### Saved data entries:
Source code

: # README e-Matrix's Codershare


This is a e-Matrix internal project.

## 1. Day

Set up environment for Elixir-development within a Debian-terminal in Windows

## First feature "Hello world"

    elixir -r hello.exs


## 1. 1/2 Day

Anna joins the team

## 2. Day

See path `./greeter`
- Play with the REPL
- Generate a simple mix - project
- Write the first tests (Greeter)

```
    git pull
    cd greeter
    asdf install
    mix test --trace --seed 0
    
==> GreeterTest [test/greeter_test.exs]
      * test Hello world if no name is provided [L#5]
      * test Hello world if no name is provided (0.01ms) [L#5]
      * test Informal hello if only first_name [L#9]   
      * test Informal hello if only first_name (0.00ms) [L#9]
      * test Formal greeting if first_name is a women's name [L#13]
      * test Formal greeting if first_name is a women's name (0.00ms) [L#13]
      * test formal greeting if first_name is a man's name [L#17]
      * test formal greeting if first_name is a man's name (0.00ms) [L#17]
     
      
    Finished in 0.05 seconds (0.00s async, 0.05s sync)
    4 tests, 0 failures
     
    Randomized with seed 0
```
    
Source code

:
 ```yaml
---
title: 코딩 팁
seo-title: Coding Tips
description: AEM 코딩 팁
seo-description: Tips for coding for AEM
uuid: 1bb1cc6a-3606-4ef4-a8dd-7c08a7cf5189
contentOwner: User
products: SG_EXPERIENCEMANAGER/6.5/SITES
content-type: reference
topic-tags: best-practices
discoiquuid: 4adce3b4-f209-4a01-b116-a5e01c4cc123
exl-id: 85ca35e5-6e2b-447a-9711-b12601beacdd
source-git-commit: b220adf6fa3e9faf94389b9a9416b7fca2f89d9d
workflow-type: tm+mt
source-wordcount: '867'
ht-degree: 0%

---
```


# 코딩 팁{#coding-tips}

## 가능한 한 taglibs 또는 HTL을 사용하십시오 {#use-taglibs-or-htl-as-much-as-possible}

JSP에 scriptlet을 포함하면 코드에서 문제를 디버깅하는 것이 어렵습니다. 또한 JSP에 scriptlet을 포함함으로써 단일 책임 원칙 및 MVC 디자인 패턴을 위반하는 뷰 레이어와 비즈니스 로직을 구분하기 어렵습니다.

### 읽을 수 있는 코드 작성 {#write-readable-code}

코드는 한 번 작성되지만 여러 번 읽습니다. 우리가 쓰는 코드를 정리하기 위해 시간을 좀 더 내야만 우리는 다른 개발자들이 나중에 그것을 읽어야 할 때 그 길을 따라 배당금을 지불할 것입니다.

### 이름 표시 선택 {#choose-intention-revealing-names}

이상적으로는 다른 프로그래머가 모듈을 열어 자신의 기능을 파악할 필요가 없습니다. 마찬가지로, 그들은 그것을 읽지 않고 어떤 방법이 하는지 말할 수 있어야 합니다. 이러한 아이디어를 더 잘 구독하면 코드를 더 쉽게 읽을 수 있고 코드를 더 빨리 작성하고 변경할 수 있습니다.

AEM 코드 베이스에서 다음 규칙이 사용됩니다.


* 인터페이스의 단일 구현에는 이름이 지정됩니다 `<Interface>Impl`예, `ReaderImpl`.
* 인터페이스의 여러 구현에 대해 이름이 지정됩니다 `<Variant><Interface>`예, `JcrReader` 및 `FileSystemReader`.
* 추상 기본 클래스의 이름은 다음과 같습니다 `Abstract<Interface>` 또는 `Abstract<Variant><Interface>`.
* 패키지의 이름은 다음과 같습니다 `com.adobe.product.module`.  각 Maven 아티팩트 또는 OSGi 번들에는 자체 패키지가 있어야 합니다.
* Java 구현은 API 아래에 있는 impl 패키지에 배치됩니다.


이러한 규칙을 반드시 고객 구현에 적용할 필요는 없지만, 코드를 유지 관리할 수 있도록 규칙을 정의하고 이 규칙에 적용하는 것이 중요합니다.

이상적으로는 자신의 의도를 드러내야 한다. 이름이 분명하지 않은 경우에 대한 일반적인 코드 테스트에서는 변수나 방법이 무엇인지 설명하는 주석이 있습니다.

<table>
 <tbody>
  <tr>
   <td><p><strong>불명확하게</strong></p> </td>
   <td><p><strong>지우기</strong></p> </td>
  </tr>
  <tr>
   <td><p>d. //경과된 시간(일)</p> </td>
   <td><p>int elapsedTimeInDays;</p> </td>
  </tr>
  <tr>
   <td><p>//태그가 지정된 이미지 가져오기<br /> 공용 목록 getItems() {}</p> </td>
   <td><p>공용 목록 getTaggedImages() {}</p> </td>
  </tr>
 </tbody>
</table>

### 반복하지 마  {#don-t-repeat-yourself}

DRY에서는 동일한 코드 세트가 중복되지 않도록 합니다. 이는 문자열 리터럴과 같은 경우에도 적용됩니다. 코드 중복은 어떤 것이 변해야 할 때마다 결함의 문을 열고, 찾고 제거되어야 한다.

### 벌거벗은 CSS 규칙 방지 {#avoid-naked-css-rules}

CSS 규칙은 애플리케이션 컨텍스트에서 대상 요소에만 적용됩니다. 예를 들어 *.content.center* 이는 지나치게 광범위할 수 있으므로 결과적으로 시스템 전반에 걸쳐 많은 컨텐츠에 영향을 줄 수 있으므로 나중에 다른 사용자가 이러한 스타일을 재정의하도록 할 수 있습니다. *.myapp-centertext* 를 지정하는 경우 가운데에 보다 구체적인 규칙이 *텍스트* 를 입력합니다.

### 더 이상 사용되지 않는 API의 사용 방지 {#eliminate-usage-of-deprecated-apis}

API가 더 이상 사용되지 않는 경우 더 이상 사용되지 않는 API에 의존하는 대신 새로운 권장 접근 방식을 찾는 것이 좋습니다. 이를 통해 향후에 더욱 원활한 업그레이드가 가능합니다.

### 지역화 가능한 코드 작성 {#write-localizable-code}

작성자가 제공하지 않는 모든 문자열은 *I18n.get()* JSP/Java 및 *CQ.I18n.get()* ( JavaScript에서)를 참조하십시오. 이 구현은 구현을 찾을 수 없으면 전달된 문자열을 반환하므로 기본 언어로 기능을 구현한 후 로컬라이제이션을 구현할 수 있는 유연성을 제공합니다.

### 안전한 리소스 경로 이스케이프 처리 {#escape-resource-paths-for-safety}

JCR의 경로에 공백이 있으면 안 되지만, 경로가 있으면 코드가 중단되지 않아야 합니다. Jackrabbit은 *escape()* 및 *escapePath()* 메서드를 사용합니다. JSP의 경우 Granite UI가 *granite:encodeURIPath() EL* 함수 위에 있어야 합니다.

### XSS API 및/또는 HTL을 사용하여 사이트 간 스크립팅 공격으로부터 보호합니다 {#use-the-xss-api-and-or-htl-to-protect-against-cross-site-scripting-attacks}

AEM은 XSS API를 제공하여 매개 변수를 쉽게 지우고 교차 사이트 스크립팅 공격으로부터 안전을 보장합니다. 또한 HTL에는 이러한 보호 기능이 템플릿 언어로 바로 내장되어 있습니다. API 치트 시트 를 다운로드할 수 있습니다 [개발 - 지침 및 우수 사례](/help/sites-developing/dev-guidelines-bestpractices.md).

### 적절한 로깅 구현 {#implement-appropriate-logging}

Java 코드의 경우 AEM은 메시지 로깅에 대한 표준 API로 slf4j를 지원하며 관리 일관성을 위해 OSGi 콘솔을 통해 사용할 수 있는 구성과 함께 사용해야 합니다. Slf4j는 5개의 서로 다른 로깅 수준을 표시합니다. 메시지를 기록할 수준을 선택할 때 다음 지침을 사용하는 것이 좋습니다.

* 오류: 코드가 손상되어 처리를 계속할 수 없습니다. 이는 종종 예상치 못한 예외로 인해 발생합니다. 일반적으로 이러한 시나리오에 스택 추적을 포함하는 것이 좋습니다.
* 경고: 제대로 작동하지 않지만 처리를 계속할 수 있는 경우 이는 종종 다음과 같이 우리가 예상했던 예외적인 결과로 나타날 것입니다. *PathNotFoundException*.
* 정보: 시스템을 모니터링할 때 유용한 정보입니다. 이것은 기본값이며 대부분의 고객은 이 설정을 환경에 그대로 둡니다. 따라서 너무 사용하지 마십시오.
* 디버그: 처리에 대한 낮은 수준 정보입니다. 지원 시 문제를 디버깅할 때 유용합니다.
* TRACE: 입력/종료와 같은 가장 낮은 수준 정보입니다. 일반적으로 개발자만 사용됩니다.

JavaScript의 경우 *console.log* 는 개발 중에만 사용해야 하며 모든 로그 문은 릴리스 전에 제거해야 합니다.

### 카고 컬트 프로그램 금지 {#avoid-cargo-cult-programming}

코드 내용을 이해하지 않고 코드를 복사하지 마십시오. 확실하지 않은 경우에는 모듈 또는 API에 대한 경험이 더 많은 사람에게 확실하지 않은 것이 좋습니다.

### Work instruction:
Scan the lines above for the word "avoid", then copy each line that has it.

### Written answer:
### 벌거벗은 CSS 규칙 방지 {#avoid-naked-css-rules}
### 카고 컬트 프로그램 금지 {#avoid-cargo-cult-programming}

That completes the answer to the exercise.